Ketika Rasululloh menyampaikan kepada Abu Bakar ra. bahwa Allah memerintahkannya untuk berhijrah, dan sekaligus mengajak sahabatnya itu untuk berhijrah bersama, Abu Bakar ra. menangis kegirangan. Dan seketika itu juga ia membeli dua ekor Unta dan menyerahkannya kepada Rasululloh saw. agar beliau memilih, mana yang beliau Nabi kehendaki. Di saat itulah terjadi dialog antara keduanya :

Rasulillah bersabda : “Aku tidak akan mengendarai unta yang bukan milikku.”

Sahabat Abu Bakar ra. menimpali; “Unta ini aku serahkan untukmu.” Baiklah aku akan membayar harganya.“ Kata Nabi.

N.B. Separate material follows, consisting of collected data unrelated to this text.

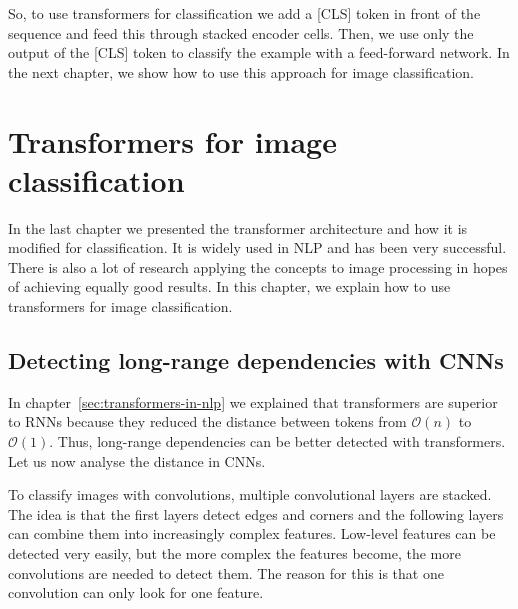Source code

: \documentclass[a4paper]{scrartcl}
\let\stdsection\section
\renewcommand\section{\newpage\stdsection}
\begin{document}
    So, to use transformers for classification we add a [CLS] token in front of the sequence and feed this through stacked encoder cells.
    Then, we use only the output of the [CLS] token to classify the example with a feed-forward network.
    In the next chapter, we show how to use this approach for image classification.

    \clearpage



    \section{Transformers for image classification}\label{sec:transformers-for-image-classification}
    In the last chapter we presented the transformer architecture and how it is modified for classification.
    It is widely used in NLP and has been very successful.
    There is also a lot of research applying the concepts to image processing in hopes of achieving equally good results.
    In this chapter, we explain how to use transformers for image classification.

    \subsection{Detecting long-range dependencies with CNNs}
    In chapter~\ref{sec:transformers-in-nlp} we explained that transformers are superior to RNNs because they reduced the distance between tokens from $\mathcal{O}(n)$ to $\mathcal{O}(1)$.
    Thus, long-range dependencies can be better detected with transformers.
    Let us now analyse the distance in CNNs.

    To classify images with convolutions, multiple convolutional layers are stacked.
    The idea is that the first layers detect edges and corners and the following layers can combine them into increasingly complex features.
    Low-level features can be detected very easily, but the more complex the features become, the more convolutions are needed to detect them.
    The reason for this is that one convolution can only look for one feature.
\end{document}
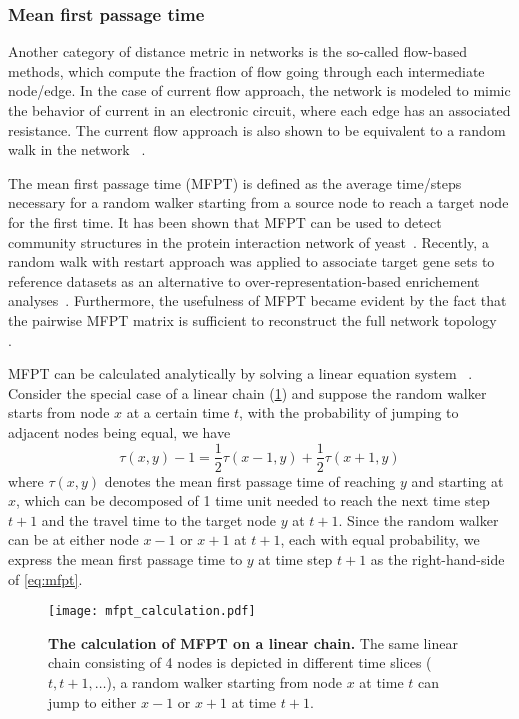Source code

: \subsubsection{Mean first passage time}
Another category of distance metric in networks is the 
so-called flow-based methods, which compute the fraction of flow going through each intermediate node/edge. In the case of current flow approach, the network is modeled to mimic the behavior of current in an electronic circuit, where each edge has an associated resistance. The current flow approach is
also shown to be equivalent to a random walk in the network~%
\citep{Doyle2000}.

The mean first passage time (MFPT) is defined as the average time/steps 
necessary for 
a random walker starting from a source node to reach a target node for the
first time. It has been shown that MFPT can be used to detect community
structures in the protein interaction network of yeast~\citep{Zhou2003}. 
Recently, a random walk with restart approach was applied to associate
target gene sets to reference datasets as an alternative to 
over-representation-based enrichement analyses~\citep{Glaab2012}. Furthermore,
the usefulness of MFPT became evident by the fact that the pairwise MFPT 
matrix is sufficient to reconstruct the full network topology~%
\citep{Wittmann2009}.

MFPT can be calculated analytically by solving a linear equation system~%
\citep{Kampen2007}. Consider the special case of a linear chain 
(\ref{fig:mfpt_calculation}) and suppose the random walker starts from node 
$x$ at a certain time $t$, with the probability of jumping to adjacent nodes
being equal, we have
\begin{equation}
\tau(x,y) - 1 = \frac{1}{2}\tau(x-1,y) + \frac{1}{2}\tau(x+1,y)
\label{eq:mfpt}
\end{equation}
where $\tau(x,y)$ denotes the mean first passage time of reaching $y$ and 
starting at $x$, which can be decomposed of 1 time unit needed to reach the
next time step $t+1$ and the travel time to the target node $y$ at $t+1$.
Since the random walker can be at either node $x-1$ or $x+1$ at $t+1$, each
with equal probability, we express the mean first passage time to $y$ at
time step $t+1$ as the right-hand-side of \ref{eq:mfpt}.

\begin{figure}[!ht]
\begin{center}
\texttt{[image: mfpt\_calculation.pdf]}
\end{center}
\caption[MFPT calculation]{
{\bf The calculation of MFPT on a linear chain.}
The same linear chain consisting of 4 nodes is depicted in different time 
slices ($t,t+1,\ldots$), 
a random walker starting from node $x$ at time $t$ can jump to either $x-1$ 
or $x+1$ at time $t+1$.
}
\label{fig:mfpt_calculation}
\end{figure}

Setelah Abu Bakar bersikeras agar unta itu diterima sebagai hadiah, namun Nabi saw. tetap menolak, akhirnya Abu Bakar – pun setuju untuk menjualnya. Pertanyaannya kemudian adalah : “Mengapa beliau Nabi Muhammad bersikeras untuk membelinya ......? “Bukankah Abu Bakar sahabat beliau ? Disinilah terdapat suatu pelajaran yang sangat berharga yakni : Rasululloh saw. ingin mengajarkan bahwa untuk mencapai suatu usaha besar, dibutuhkan pengorbanan maksimal dari setiap orang. Beliau bermaksud untuk berhijrah dengan segala daya yang dimilikinya, tenaga, fikiran, dan materi, bahkan dengan jiwa dan raga beliau. Dan salah satunya adalah dengan tetap membayar harga onta sahabatnya, Abu Bakar.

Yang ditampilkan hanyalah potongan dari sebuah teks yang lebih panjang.